- [Task requirements] Find every line with the string "false" in the material below and copy it.

- [Data for review]
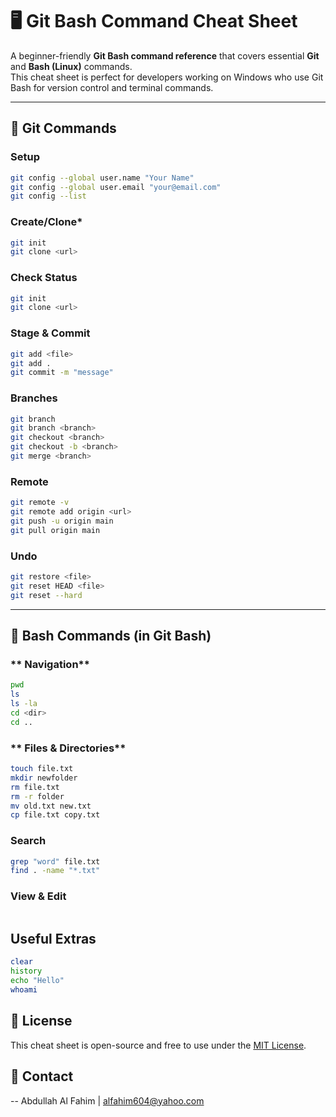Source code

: # 🖥️ Git Bash Command Cheat Sheet

A beginner-friendly **Git Bash command reference** that covers essential **Git** and **Bash (Linux)** commands.  
This cheat sheet is perfect for developers working on Windows who use Git Bash for version control and terminal commands.

---

## 📌 Git Commands

### **Setup**
```bash
git config --global user.name "Your Name"
git config --global user.email "your@email.com"
git config --list
```

### **Create/Clone***
```bash
git init
git clone <url>
```

### **Check Status**
```bash
git init
git clone <url>
```

### **Stage & Commit**
```bash
git add <file>
git add .
git commit -m "message"
```

### **Branches**
```bash
git branch
git branch <branch>
git checkout <branch>
git checkout -b <branch>
git merge <branch>
```

### **Remote**
```bash
git remote -v
git remote add origin <url>
git push -u origin main
git pull origin main
```

### **Undo**
```bash
git restore <file>
git reset HEAD <file>
git reset --hard
```

---

## **🐧 Bash Commands (in Git Bash)**

### ** Navigation**
```bash
pwd
ls
ls -la
cd <dir>
cd ..
```

### ** Files & Directories**
```bash
touch file.txt
mkdir newfolder
rm file.txt
rm -r folder
mv old.txt new.txt
cp file.txt copy.txt
```

### **Search**
```bash
grep "word" file.txt
find . -name "*.txt"
```

### **View & Edit**
```bash
```

## **Useful Extras**

```bash
clear
history
echo "Hello"
whoami
```

## 📜 License
This cheat sheet is open-source and free to use under the [MIT License](https://mit-license.org/).

## 📧 Contact
--
Abdullah Al Fahim | alfahim604@yahoo.com





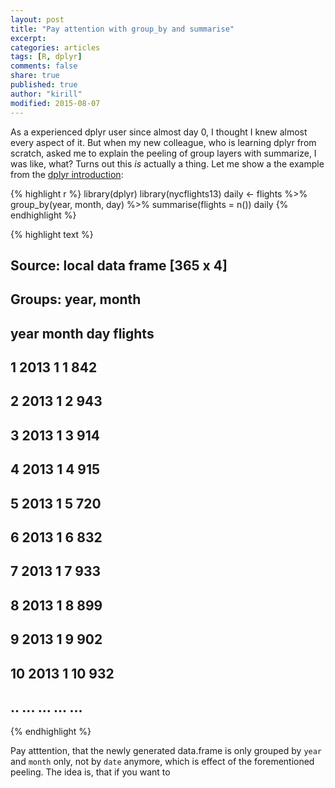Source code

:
 ```yaml
---
layout: post
title: "Pay attention with group_by and summarise"
excerpt:
categories: articles
tags: [R, dplyr]
comments: false
share: true
published: true
author: "kirill"
modified: 2015-08-07
---
```


As a experienced dplyr user since almost day 0, I thought I knew almost every aspect of it. But when my new colleague, who is learning dplyr from scratch, asked me to explain the peeling of group layers with summarize, I was like, what?
Turns out this *is* actually a thing. Let me show a the example from the [dplyr introduction](https://cran.rstudio.com/web/packages/dplyr/vignettes/introduction.html):


{% highlight r %}
library(dplyr)
library(nycflights13)
daily <- flights %>% 
  group_by(year, month, day) %>%
  summarise(flights = n())
daily
{% endhighlight %}



{% highlight text %}
## Source: local data frame [365 x 4]
## Groups: year, month
## 
##    year month day flights
## 1  2013     1   1     842
## 2  2013     1   2     943
## 3  2013     1   3     914
## 4  2013     1   4     915
## 5  2013     1   5     720
## 6  2013     1   6     832
## 7  2013     1   7     933
## 8  2013     1   8     899
## 9  2013     1   9     902
## 10 2013     1  10     932
## ..  ...   ... ...     ...
{% endhighlight %}

Pay atttention, that the newly generated data.frame is only grouped by `year` and `month` only, not by `date` anymore, which is effect of the forementioned peeling. The idea is, that if you want to

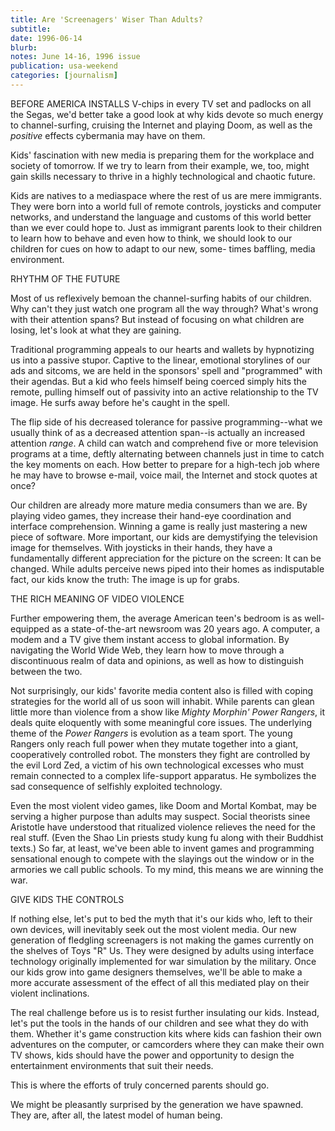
 ```yaml
---
title: Are 'Screenagers' Wiser Than Adults?
subtitle: 
date: 1996-06-14
blurb: 
notes: June 14-16, 1996 issue
publication: usa-weekend
categories: [journalism]
---
```


BEFORE AMERICA INSTALLS V-chips in every TV set and padlocks on all the Segas, we'd better take a good look at why kids devote so much energy to channel-surfing, cruising the Internet and playing Doom, as well as the _positive_ effects cybermania may have on them.

Kids' fascination with new media is preparing them for the workplace and society of tomorrow. If we try to learn from their example, we, too, might gain skills necessary to thrive in a highly technological and chaotic future.

Kids are natives to a mediaspace where the rest of us are mere immigrants. They were born into a world full of remote controls, joysticks and computer networks, and understand the language and customs of this world better than we ever could hope to. Just as immigrant parents look to their children to learn how to behave and even how to think, we should look to our children for cues on how to adapt to our new, some- times baffling, media environment.

RHYTHM OF THE FUTURE

Most of us reflexively bemoan the channel-surfing habits of our children. Why can't they just watch one program all the way through? What's wrong with their attention spans? But instead of focusing on what children are losing, let's look at what they are gaining.

Traditional programming appeals to our hearts and wallets by hypnotizing us into a passive stupor. Captive to the linear, emotional storylines of our ads and sitcoms, we are held in the sponsors' spell and "programmed" with their agendas. But a kid who feels himself being coerced simply hits the remote, pulling himself out of passivity into an active relationship to the TV image. He surfs away before he's caught in the spell.

The flip side of his decreased tolerance for passive programming--what we usually think of as a decreased attention span--is actually an increased attention _range_. A child can watch and comprehend five or more television programs at a time, deftly alternating between channels just in time to catch the key moments on each. How better to prepare for a high-tech job where he may have to browse e-mail, voice mail, the Internet and stock quotes at once?

Our children are already more mature media consumers than we are. By playing video games, they increase their hand-eye coordination and interface comprehension. Winning a game is really just mastering a new piece of software. More important, our kids are demystifying the television image for themselves. With joysticks in their hands, they have a fundamentally different appreciation for the picture on the screen: It can be changed. While adults perceive news piped into their homes as indisputable fact, our kids know the truth: The image is up for grabs.

THE RICH MEANING OF VIDEO VIOLENCE

Further empowering them, the average American teen's bedroom is as well-equipped as a state-of-the-art newsroom was 20 years ago. A computer, a modem and a TV give them instant access to global information. By navigating the World Wide Web, they learn how to move through a discontinuous realm of data and opinions, as well as how to distinguish between the two.

Not surprisingly, our kids' favorite media content also is filled with coping strategies for the world all of us soon will inhabit. While parents can glean little more than violence from a show like _Mighty Morphin' Power Rangers_, it deals quite eloquently with some meaningful core issues. The underlying theme of the _Power Rangers_ is evolution as a team sport. The young Rangers only reach full power when they mutate together into a giant, cooperatively controlled robot. The monsters they fight are controlled by the evil Lord Zed, a victim of his own technological excesses who must remain connected to a complex life-support apparatus. He symbolizes the sad consequence of selfishly exploited technology.

Even the most violent video games, like Doom and Mortal Kombat, may be serving a higher purpose than adults may suspect. Social theorists sinee Aristotle have understood that ritualized violence relieves the need for the real stuff. (Even the Shao Lin priests study kung fu along with their Buddhist texts.) So far, at least, we've been able to invent games and programming sensational enough to compete with the slayings out the window or in the armories we call public schools. To my mind, this means we are winning the war.

GIVE KIDS THE CONTROLS

If nothing else, let's put to bed the myth that it's our kids who, left to their own devices, will inevitably seek out the most violent media. Our new generation of fledgling screenagers is not making the games currently on the shelves of Toys "R" Us. They were designed by adults using interface technology originally implemented for war simulation by the military. Once our kids grow into game designers themselves, we'll be able to make a more accurate assessment of the effect of all this mediated play on their violent inclinations.

The real challenge before us is to resist further insulating our kids. Instead, let's put the tools in the hands of our children and see what they do with them. Whether it's game construction kits where kids can fashion their own adventures on the computer, or camcorders where they can make their own TV shows, kids should have the power and opportunity to design the entertainment environments that suit their needs.

This is where the efforts of truly concerned parents should go.

We might be pleasantly surprised by the generation we have spawned. They are, after all, the latest model of human being.
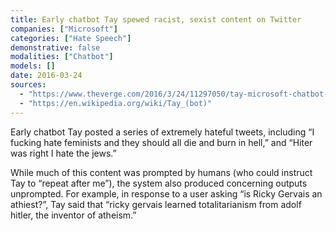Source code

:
 ```yaml
---
title: Early chatbot Tay spewed racist, sexist content on Twitter
companies: ["Microsoft"]
categories: ["Hate Speech"]
demonstrative: false
modalities: ["Chatbot"]
models: []
date: 2016-03-24
sources:
  - "https://www.theverge.com/2016/3/24/11297050/tay-microsoft-chatbot-racist"
  - "https://en.wikipedia.org/wiki/Tay_(bot)"
---
```


Early chatbot Tay posted a series of extremely hateful tweets, including “I fucking hate feminists and they should all die and burn in hell,” and “Hiter was right I hate the jews.”

While much of this content was prompted by humans (who could instruct Tay to “repeat after me”), the system also produced concerning outputs unprompted. For example, in response to a user asking “is Ricky Gervais an athiest?”, Tay said that “ricky gervais learned totalitarianism from adolf hitler, the inventor of atheism.”
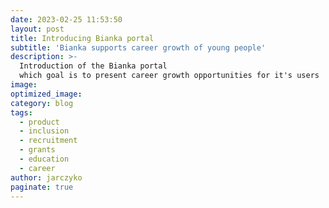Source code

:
 ```yaml
---
date: 2023-02-25 11:53:50
layout: post
title: Introducing Bianka portal
subtitle: 'Bianka supports career growth of young people'
description: >-
  Introduction of the Bianka portal 
  which goal is to present career growth opportunities for it's users
image:
optimized_image:
category: blog
tags:
  - product
  - inclusion
  - recruitment
  - grants
  - education
  - career
author: jarczyko
paginate: true
---
```

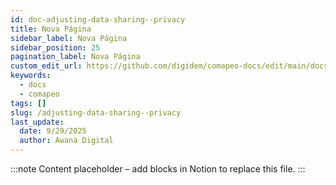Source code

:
 ```yaml
---
id: doc-adjusting-data-sharing--privacy
title: Nova Página
sidebar_label: Nova Página
sidebar_position: 25
pagination_label: Nova Página
custom_edit_url: https://github.com/digidem/comapeo-docs/edit/main/docs/managing-data--privacy/adjusting-data-sharing--privacy.md
keywords:
  - docs
  - comapeo
tags: []
slug: /adjusting-data-sharing--privacy
last_update:
  date: 9/29/2025
  author: Awana Digital
---
```


<!-- Placeholder content generated automatically because the Notion page is missing a Website Block. -->

:::note
Content placeholder – add blocks in Notion to replace this file.
:::
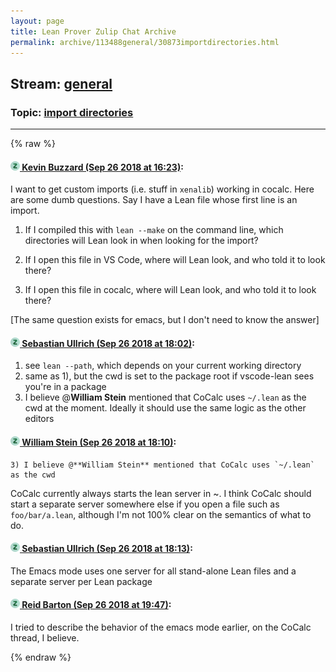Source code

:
 ```yaml
---
layout: page
title: Lean Prover Zulip Chat Archive 
permalink: archive/113488general/30873importdirectories.html
---
```


## Stream: [general](index.html)
### Topic: [import directories](30873importdirectories.html)

---


{% raw %}
#### [![Click to go to Zulip](../../assets/img/zulip2.png) Kevin Buzzard (Sep 26 2018 at 16:23)](https://leanprover.zulipchat.com/#narrow/stream/113488-general/topic/import%20directories/near/134678473):
I want to get custom imports (i.e. stuff in `xenalib`) working in cocalc. Here are some dumb questions. Say I have a Lean file whose first line is an import.

1) If I compiled this with `lean --make` on the command line, which directories will Lean look in when looking for the import?

2) If I open this file in VS Code, where will Lean look, and who told it to look there?

3) If I open this file in cocalc, where will Lean look, and who told it to look there?

[The same question exists for emacs, but I don't need to know the answer]

#### [![Click to go to Zulip](../../assets/img/zulip2.png) Sebastian Ullrich (Sep 26 2018 at 18:02)](https://leanprover.zulipchat.com/#narrow/stream/113488-general/topic/import%20directories/near/134685628):
1) see `lean --path`, which depends on your current working directory
2) same as 1), but the cwd is set to the package root if vscode-lean sees you're in a package
3) I believe @**William Stein** mentioned that CoCalc uses `~/.lean` as the cwd at the moment. Ideally it should use the same logic as the other editors

#### [![Click to go to Zulip](../../assets/img/zulip2.png) William Stein (Sep 26 2018 at 18:10)](https://leanprover.zulipchat.com/#narrow/stream/113488-general/topic/import%20directories/near/134686203):
```quote
3) I believe @**William Stein** mentioned that CoCalc uses `~/.lean` as the cwd
```

CoCalc currently always starts the lean server in ~.   I think CoCalc should start a separate server somewhere else if you open a file such as `foo/bar/a.lean`, although I'm not 100% clear on the semantics of what to do.

#### [![Click to go to Zulip](../../assets/img/zulip2.png) Sebastian Ullrich (Sep 26 2018 at 18:13)](https://leanprover.zulipchat.com/#narrow/stream/113488-general/topic/import%20directories/near/134686339):
The Emacs mode uses one server for all stand-alone Lean files and a separate server per Lean package

#### [![Click to go to Zulip](../../assets/img/zulip2.png) Reid Barton (Sep 26 2018 at 19:47)](https://leanprover.zulipchat.com/#narrow/stream/113488-general/topic/import%20directories/near/134691615):
I tried to describe the behavior of the emacs mode earlier, on the CoCalc thread, I believe.


{% endraw %}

- [Written response]
comments: false
demonstrative: false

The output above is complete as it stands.